What needs to be done:
Your job with the data below: print everything from the line that holds "Counterparts: None, because" down to the line that holds "Trivia: While this", ends included, exactly, and nothing else.

Information shown:
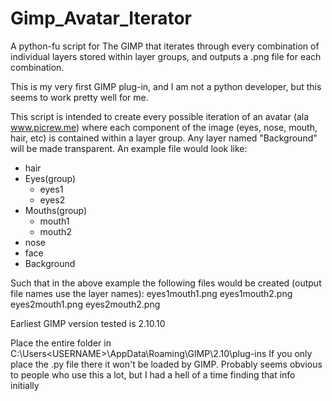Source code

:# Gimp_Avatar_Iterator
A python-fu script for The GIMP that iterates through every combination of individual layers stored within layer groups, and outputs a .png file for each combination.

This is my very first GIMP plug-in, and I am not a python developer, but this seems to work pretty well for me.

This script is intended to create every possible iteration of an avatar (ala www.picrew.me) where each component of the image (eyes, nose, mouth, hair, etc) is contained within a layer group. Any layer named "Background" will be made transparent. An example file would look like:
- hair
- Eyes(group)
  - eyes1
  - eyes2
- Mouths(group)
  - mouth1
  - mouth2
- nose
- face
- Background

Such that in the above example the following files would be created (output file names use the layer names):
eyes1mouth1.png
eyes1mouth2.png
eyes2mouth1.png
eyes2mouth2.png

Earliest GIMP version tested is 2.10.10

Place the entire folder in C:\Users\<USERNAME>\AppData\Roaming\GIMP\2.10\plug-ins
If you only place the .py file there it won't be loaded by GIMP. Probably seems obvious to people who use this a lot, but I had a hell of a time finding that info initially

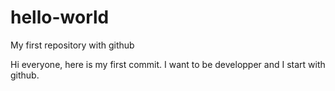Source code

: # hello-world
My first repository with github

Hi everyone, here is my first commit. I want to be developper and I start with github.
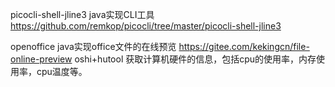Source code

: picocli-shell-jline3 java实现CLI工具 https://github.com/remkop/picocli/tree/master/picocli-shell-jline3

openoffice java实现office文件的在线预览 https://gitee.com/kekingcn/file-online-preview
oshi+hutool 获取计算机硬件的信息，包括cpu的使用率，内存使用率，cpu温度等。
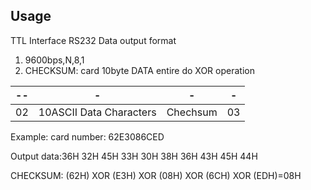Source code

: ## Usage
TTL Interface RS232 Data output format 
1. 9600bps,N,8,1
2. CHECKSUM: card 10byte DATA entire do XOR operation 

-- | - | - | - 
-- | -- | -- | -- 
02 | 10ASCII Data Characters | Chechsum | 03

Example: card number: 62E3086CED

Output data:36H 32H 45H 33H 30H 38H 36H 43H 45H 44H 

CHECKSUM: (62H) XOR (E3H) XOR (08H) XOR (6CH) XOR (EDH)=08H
---
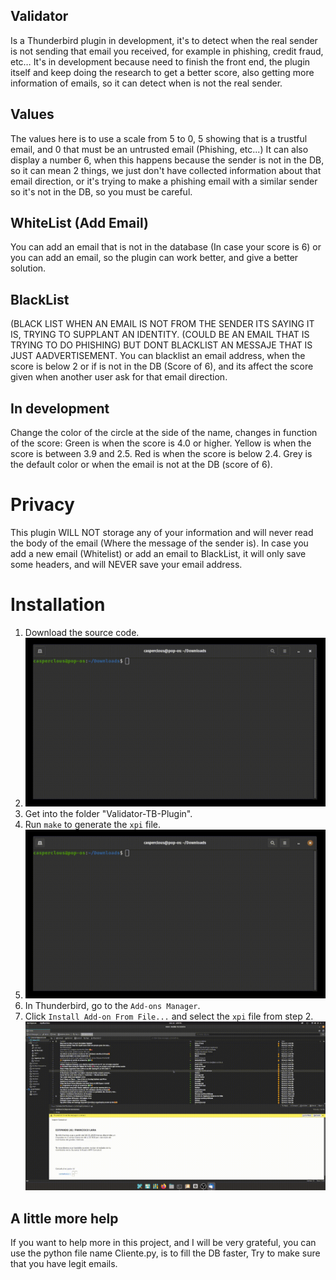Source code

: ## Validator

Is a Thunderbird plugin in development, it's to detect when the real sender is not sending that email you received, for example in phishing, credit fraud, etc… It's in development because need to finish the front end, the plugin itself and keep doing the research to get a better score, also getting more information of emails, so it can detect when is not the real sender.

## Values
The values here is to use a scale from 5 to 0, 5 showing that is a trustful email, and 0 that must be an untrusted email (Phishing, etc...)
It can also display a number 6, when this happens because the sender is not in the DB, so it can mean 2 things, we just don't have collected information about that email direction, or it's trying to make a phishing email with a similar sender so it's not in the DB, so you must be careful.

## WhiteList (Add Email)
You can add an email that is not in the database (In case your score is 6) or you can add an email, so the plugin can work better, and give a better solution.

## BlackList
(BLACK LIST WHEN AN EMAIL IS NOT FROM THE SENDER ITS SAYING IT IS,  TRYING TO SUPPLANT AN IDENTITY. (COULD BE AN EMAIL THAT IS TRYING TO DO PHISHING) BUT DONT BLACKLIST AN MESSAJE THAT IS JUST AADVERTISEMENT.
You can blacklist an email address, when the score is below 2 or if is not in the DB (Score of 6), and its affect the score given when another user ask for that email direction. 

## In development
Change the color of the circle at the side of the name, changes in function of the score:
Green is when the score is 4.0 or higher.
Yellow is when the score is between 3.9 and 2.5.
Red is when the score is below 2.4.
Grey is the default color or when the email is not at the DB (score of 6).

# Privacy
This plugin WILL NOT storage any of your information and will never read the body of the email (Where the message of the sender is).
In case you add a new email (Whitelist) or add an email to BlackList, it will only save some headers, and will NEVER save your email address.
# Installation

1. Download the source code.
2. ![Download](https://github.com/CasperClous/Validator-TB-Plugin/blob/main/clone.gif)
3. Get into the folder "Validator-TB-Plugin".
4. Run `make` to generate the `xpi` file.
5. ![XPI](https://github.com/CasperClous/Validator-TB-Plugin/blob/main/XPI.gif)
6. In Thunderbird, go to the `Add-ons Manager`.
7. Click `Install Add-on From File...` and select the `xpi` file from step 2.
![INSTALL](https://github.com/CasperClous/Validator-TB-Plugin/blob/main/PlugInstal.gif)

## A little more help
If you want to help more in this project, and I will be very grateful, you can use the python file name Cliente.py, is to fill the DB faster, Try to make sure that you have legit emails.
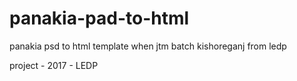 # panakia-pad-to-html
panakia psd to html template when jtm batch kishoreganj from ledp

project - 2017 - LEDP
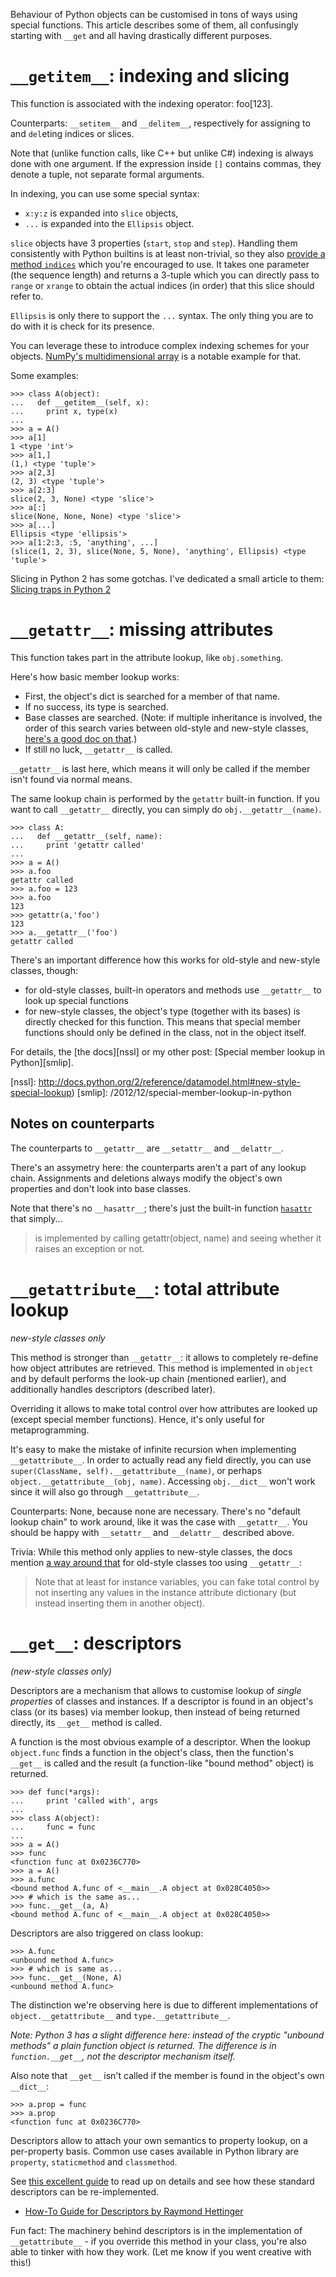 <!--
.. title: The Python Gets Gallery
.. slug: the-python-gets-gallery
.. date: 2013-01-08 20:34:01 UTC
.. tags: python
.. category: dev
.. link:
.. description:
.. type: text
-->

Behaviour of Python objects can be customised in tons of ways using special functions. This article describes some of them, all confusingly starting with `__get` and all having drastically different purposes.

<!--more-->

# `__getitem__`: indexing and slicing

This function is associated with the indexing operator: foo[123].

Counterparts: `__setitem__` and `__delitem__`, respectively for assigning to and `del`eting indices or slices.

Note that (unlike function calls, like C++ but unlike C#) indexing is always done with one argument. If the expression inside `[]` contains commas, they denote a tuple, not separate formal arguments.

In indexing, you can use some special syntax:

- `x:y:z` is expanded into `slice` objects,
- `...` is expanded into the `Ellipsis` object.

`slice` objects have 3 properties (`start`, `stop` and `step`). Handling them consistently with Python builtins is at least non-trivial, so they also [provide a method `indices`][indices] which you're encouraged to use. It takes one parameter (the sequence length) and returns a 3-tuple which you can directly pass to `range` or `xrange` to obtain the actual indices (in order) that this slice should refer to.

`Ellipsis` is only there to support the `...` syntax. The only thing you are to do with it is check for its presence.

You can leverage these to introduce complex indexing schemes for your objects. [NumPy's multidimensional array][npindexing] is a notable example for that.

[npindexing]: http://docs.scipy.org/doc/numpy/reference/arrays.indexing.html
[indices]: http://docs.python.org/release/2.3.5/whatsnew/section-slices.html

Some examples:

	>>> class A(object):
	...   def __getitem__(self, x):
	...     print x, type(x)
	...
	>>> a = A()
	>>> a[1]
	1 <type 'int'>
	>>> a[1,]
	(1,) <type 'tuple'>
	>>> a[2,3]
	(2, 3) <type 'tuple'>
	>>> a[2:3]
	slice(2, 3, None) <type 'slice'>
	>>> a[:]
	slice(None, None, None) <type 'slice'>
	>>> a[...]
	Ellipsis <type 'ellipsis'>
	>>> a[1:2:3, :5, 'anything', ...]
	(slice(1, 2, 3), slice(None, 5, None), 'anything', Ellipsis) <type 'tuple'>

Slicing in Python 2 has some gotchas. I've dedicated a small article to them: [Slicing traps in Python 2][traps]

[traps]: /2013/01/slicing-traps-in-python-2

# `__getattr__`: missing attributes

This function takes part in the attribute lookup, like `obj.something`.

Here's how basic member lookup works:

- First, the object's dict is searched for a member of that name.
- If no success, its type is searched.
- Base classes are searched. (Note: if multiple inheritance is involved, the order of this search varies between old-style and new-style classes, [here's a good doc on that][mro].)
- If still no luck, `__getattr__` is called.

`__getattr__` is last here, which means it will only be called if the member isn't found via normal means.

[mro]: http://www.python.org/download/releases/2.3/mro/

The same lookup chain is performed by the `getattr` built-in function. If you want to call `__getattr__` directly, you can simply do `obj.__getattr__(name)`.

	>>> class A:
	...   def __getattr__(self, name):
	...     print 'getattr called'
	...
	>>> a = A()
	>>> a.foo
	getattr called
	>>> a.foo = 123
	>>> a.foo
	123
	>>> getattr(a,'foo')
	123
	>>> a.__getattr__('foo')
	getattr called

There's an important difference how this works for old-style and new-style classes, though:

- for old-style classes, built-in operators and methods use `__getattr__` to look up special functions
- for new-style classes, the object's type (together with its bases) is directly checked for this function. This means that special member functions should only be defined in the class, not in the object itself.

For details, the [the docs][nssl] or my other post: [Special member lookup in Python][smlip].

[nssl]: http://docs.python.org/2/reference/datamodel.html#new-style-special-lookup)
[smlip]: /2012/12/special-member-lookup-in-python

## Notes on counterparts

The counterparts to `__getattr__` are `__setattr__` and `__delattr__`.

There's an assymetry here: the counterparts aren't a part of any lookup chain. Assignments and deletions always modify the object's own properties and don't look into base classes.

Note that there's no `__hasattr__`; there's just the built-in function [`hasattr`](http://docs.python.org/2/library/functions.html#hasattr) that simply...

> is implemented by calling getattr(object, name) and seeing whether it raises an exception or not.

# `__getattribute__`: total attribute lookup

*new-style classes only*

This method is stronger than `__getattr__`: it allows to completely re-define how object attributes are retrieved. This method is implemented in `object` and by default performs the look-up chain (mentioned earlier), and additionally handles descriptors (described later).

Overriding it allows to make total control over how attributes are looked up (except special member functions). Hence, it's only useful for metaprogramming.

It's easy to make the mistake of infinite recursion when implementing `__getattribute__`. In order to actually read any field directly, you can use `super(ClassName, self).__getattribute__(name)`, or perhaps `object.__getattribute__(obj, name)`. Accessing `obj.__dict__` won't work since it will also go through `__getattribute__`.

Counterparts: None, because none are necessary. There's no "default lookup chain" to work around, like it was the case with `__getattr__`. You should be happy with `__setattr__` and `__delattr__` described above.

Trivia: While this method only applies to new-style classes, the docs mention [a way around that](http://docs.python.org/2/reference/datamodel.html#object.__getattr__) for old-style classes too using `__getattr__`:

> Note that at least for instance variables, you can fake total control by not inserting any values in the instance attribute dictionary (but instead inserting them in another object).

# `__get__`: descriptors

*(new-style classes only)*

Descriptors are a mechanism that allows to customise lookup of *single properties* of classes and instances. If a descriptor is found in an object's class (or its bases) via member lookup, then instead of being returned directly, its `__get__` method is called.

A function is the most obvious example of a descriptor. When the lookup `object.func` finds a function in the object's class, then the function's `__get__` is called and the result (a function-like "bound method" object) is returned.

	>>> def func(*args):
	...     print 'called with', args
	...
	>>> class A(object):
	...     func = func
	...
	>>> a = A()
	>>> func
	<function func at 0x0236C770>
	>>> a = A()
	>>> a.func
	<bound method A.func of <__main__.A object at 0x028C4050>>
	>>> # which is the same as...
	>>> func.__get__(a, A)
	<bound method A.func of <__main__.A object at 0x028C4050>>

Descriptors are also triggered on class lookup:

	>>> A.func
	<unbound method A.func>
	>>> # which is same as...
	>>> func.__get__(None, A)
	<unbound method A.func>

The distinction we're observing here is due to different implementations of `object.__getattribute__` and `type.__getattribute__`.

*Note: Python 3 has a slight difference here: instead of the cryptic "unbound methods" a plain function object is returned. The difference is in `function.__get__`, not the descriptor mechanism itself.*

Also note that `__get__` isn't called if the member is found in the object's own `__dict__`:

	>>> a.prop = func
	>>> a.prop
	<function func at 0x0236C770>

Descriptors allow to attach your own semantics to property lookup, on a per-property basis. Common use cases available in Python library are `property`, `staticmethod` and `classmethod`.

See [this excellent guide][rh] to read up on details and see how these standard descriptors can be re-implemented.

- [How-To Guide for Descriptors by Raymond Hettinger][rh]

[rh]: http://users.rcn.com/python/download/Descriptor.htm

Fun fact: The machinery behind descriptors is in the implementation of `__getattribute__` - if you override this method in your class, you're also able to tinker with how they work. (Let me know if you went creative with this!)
...
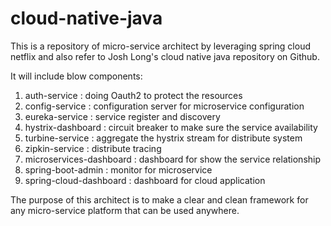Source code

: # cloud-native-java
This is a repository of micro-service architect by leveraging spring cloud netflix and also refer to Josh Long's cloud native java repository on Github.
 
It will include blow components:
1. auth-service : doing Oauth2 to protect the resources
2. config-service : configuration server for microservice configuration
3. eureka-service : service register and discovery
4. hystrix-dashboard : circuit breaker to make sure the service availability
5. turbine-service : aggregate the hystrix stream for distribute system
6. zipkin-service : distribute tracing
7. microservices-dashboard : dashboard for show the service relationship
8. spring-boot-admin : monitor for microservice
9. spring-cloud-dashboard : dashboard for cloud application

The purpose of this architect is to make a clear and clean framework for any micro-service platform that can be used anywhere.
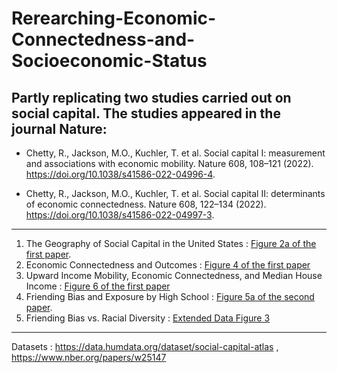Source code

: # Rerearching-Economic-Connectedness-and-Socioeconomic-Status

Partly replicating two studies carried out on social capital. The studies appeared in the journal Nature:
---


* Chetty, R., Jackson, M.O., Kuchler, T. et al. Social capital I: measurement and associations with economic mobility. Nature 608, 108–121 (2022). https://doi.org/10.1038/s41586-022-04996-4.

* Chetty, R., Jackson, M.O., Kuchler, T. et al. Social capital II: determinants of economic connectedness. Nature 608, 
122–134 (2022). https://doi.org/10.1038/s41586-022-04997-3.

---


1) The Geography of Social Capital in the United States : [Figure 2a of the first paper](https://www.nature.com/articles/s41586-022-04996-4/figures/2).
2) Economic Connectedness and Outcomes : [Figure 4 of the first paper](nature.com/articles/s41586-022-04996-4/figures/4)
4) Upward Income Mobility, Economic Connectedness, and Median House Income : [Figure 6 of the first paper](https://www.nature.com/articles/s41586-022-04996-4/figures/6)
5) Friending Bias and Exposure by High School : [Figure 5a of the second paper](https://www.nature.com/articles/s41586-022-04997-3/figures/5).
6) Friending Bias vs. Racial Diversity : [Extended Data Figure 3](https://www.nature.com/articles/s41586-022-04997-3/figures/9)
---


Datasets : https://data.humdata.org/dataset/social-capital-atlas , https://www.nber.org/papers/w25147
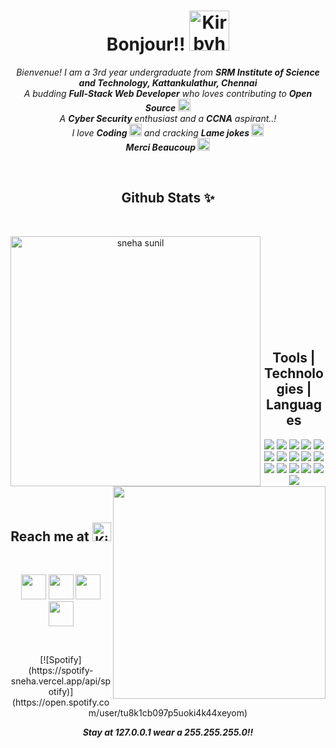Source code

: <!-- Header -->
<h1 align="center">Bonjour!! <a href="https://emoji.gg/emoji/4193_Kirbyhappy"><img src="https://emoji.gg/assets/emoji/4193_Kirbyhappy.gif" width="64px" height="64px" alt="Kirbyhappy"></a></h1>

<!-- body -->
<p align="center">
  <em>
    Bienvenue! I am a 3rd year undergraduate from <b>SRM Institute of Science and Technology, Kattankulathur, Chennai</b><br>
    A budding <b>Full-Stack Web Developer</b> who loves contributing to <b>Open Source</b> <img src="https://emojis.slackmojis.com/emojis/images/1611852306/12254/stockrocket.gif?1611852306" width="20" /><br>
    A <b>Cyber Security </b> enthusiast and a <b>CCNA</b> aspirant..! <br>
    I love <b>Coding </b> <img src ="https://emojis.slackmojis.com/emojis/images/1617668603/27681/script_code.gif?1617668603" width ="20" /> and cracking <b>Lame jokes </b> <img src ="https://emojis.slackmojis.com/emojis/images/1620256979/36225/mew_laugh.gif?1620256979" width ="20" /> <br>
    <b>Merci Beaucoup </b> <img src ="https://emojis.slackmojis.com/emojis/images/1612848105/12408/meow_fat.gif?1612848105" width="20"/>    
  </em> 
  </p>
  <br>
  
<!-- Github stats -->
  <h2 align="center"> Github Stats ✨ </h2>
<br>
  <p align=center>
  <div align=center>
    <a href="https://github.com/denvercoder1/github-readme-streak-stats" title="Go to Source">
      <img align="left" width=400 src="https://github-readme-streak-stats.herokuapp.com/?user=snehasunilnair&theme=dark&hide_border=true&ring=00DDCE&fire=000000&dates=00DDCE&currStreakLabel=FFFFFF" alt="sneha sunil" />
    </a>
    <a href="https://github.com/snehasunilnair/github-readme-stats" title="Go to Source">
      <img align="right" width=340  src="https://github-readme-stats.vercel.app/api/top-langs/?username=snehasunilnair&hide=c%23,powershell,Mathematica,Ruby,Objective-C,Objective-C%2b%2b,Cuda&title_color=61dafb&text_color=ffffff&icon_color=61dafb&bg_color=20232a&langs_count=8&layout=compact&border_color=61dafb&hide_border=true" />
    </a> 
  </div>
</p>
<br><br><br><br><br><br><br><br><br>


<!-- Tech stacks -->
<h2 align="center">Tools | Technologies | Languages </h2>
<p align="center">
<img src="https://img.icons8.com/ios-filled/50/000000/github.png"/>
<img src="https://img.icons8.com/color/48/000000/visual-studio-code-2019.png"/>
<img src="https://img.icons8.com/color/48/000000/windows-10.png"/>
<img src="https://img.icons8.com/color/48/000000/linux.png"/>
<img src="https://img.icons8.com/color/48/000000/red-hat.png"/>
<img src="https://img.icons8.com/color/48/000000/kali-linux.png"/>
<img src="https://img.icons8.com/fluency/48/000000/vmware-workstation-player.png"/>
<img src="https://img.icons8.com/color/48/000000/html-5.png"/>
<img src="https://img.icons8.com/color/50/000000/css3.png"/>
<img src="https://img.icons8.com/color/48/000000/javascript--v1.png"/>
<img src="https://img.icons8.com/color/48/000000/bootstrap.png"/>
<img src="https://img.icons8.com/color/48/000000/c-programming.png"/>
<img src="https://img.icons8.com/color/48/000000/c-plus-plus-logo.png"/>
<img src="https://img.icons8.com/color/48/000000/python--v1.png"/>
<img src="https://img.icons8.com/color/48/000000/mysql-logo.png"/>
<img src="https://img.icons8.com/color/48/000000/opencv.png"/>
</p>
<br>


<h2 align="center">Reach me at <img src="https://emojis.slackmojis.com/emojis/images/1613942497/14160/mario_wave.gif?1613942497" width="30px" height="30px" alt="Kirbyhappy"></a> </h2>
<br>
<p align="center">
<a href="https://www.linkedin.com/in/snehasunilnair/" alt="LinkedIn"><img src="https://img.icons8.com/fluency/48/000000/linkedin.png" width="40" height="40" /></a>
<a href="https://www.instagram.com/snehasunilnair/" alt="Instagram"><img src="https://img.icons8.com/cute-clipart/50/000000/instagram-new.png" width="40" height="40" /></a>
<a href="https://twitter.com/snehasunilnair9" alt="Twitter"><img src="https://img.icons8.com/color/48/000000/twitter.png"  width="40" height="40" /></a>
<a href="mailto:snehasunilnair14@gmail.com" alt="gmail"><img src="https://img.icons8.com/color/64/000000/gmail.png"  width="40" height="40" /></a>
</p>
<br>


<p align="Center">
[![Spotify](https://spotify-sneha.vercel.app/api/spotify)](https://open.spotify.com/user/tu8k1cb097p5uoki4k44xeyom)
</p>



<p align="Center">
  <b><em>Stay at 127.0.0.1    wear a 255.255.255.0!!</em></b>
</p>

Output of the exercise:
Counterparts: None, because none are necessary. There's no "default lookup chain" to work around, like it was the case with `__getattr__`. You should be happy with `__setattr__` and `__delattr__` described above.

Trivia: While this method only applies to new-style classes, the docs mention [a way around that](http://docs.python.org/2/reference/datamodel.html#object.__getattr__) for old-style classes too using `__getattr__`:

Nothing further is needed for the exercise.